Friday, December 24, 2004

Before We Turn Again To The Stern Tasks

In 1941 Winston Churchill spent Christmas at the White House just three weeks after Pearl Harbor. In the late afternoon of Dec. 24, he joined President Franklin Roosevelt on the South Portico for the lighting of the national Christmas tree. After Roosevelt had delivered greetings to the nation and the world, he invited Churchill to say a few words to the people of the United States. Here is what he said:
I spend this anniversary and festival far from my country, far from my family, and yet I cannot truthfully say that I feel far from home. Whether it be the ties of blood on my mother's side, or the friendships I have developed here over many years of active life, or the commanding sentiment of comradeship in the common cause of great peoples who speak the same language, who kneel at the same altars and, to a very large extent, pursue the same ideals; I cannot feel myself a stranger here in the center and at the summit of the United States. I feel a sense of unity and fraternal association which, added to the kindliness of your welcome, convinces me that I have a right to sit at your fireside and share your Christmas joys.

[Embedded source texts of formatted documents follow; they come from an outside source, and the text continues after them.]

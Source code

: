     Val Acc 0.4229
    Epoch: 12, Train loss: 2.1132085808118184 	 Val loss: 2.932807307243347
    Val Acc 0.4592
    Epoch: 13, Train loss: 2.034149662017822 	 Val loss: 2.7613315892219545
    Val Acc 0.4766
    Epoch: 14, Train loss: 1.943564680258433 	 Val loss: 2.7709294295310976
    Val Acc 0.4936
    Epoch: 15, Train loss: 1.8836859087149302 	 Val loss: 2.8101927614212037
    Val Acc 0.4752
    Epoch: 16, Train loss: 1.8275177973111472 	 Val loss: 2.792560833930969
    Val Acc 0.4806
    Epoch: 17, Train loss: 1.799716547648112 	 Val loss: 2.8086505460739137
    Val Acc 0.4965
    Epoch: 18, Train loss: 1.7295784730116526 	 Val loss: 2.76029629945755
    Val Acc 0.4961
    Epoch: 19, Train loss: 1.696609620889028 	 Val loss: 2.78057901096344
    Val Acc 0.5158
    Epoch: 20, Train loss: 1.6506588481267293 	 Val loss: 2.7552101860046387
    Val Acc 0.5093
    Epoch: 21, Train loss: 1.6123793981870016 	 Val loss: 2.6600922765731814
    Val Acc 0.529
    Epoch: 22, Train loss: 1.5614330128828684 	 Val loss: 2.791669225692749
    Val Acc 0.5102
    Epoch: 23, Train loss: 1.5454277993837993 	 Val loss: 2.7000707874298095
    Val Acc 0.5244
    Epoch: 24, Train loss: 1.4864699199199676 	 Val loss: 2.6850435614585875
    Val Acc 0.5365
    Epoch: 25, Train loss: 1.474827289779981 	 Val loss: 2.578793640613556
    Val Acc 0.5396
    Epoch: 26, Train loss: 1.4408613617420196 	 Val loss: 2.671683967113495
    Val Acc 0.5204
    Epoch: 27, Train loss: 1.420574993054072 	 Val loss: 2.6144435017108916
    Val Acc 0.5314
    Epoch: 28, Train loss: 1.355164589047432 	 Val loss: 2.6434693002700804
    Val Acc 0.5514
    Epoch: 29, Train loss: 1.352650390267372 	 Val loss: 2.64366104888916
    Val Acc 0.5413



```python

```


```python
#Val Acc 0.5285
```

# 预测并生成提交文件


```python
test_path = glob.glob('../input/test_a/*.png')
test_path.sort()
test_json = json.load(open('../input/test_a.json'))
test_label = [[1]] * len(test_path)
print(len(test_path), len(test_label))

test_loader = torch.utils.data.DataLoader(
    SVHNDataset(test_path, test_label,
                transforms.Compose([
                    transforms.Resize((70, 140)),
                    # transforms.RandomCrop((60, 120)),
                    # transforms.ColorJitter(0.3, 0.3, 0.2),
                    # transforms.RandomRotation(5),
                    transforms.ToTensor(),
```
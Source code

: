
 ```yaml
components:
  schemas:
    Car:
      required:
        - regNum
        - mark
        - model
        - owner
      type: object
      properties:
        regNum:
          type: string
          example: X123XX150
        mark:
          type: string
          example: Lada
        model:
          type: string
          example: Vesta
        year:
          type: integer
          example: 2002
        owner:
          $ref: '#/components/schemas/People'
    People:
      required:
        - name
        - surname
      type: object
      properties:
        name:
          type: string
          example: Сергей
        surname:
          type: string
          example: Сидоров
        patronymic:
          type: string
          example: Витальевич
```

Fellow workers, fellow soldiers in the cause, this is a strange Christmas Eve. Almost the whole world is locked in deadly struggle. Armed with the most terrible weapons which science can devise, the nations advance upon each other. Ill would it be for us this Christmastide if we were not sure that no greed for the lands or wealth of any other people, no vulgar ambitions, no morbid lust for material gain at the expense of others had led us to the field. Ill would it be for us if that were so. Here, in the midst of war, raging and roaring over all the lands and seas, sweeping nearer to our hearths and homes; here, amid all these tumults, we have tonight the peace of the spirit in each cottage home and in every generous heart. Therefore we may cast aside, for this night at least, the cares and dangers which beset us and make for the children an evening of happiness in a world of storm. Here then, for one night only, each home throughout the English-speaking world should be a brightly lighted island of happiness and peace.

Let the children have their night of fun and laughter, let the gifts of Father Christmas delight their play. Let us grown-ups share to the full in their unstinted pleasures before we turn again to the stern tasks and the formidable years that lie before us, resolved that by our sacrifice and daring these same children shall not be robbed of their inheritance or denied their right to live in a free and decent world.

And so, in God's mercy, a happy Christmas to you all.

-- Winston Churchill, Dec. 24, 1941. Address to the American people.
Indeed. In God's mercy, a happy Christmas to you all.